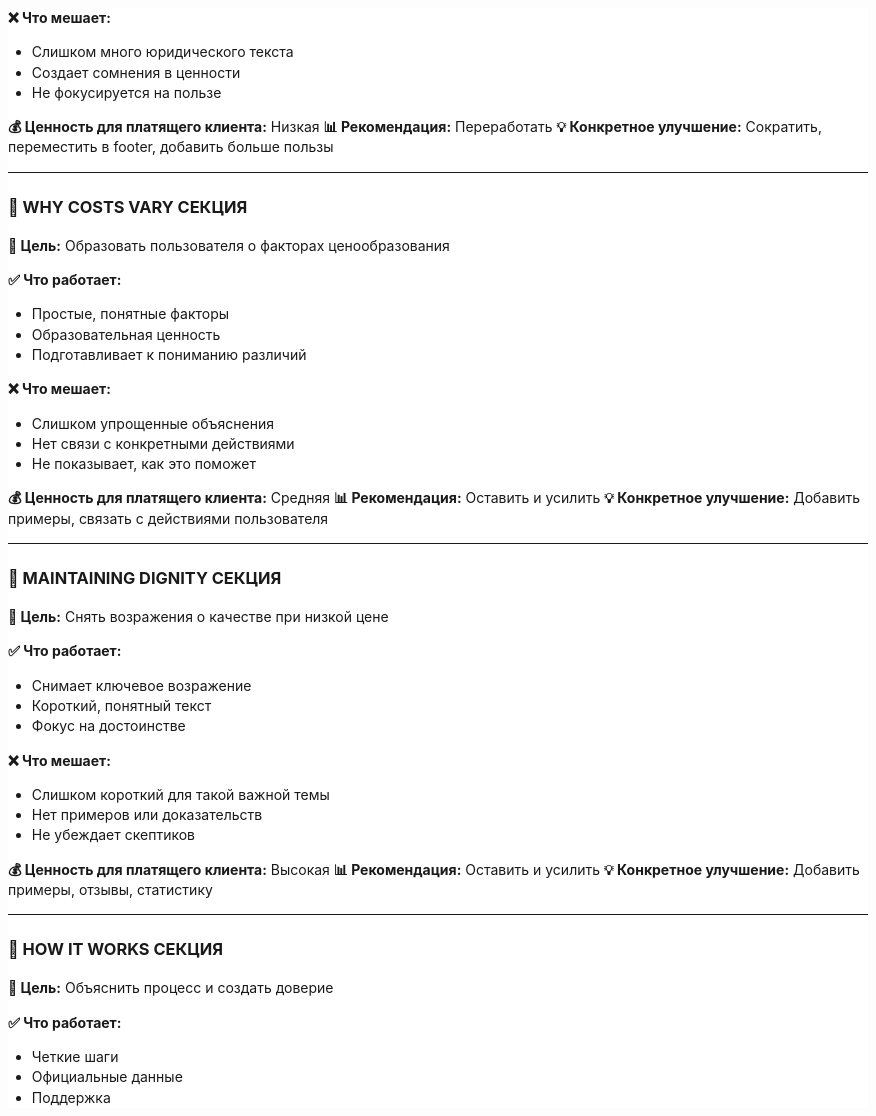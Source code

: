 **❌ Что мешает:**
- Слишком много юридического текста
- Создает сомнения в ценности
- Не фокусируется на пользе

**💰 Ценность для платящего клиента:** Низкая
**📊 Рекомендация:** Переработать
**💡 Конкретное улучшение:** Сократить, переместить в footer, добавить больше пользы

---

### **📍 WHY COSTS VARY СЕКЦИЯ**
**🎯 Цель:** Образовать пользователя о факторах ценообразования

**✅ Что работает:**
- Простые, понятные факторы
- Образовательная ценность
- Подготавливает к пониманию различий

**❌ Что мешает:**
- Слишком упрощенные объяснения
- Нет связи с конкретными действиями
- Не показывает, как это поможет

**💰 Ценность для платящего клиента:** Средняя
**📊 Рекомендация:** Оставить и усилить
**💡 Конкретное улучшение:** Добавить примеры, связать с действиями пользователя

---

### **📍 MAINTAINING DIGNITY СЕКЦИЯ**
**🎯 Цель:** Снять возражения о качестве при низкой цене

**✅ Что работает:**
- Снимает ключевое возражение
- Короткий, понятный текст
- Фокус на достоинстве

**❌ Что мешает:**
- Слишком короткий для такой важной темы
- Нет примеров или доказательств
- Не убеждает скептиков

**💰 Ценность для платящего клиента:** Высокая
**📊 Рекомендация:** Оставить и усилить
**💡 Конкретное улучшение:** Добавить примеры, отзывы, статистику

---

### **📍 HOW IT WORKS СЕКЦИЯ**
**🎯 Цель:** Объяснить процесс и создать доверие

**✅ Что работает:**
- Четкие шаги
- Официальные данные
- Поддержка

========

Copy the records word for word, leaving no picture in the copy.

Source code

: **❌ Что мешает:**
- Слишком много юридического текста
- Создает сомнения в ценности
- Не фокусируется на пользе

**💰 Ценность для платящего клиента:** Низкая
**📊 Рекомендация:** Переработать
**💡 Конкретное улучшение:** Сократить, переместить в footer, добавить больше пользы

---

### **📍 WHY COSTS VARY СЕКЦИЯ**
**🎯 Цель:** Образовать пользователя о факторах ценообразования

**✅ Что работает:**
- Простые, понятные факторы
- Образовательная ценность
- Подготавливает к пониманию различий

**❌ Что мешает:**
- Слишком упрощенные объяснения
- Нет связи с конкретными действиями
- Не показывает, как это поможет

**💰 Ценность для платящего клиента:** Средняя
**📊 Рекомендация:** Оставить и усилить
**💡 Конкретное улучшение:** Добавить примеры, связать с действиями пользователя

---

### **📍 MAINTAINING DIGNITY СЕКЦИЯ**
**🎯 Цель:** Снять возражения о качестве при низкой цене

**✅ Что работает:**
- Снимает ключевое возражение
- Короткий, понятный текст
- Фокус на достоинстве

**❌ Что мешает:**
- Слишком короткий для такой важной темы
- Нет примеров или доказательств
- Не убеждает скептиков

**💰 Ценность для платящего клиента:** Высокая
**📊 Рекомендация:** Оставить и усилить
**💡 Конкретное улучшение:** Добавить примеры, отзывы, статистику

---

### **📍 HOW IT WORKS СЕКЦИЯ**
**🎯 Цель:** Объяснить процесс и создать доверие

**✅ Что работает:**
- Четкие шаги
- Официальные данные
- Поддержка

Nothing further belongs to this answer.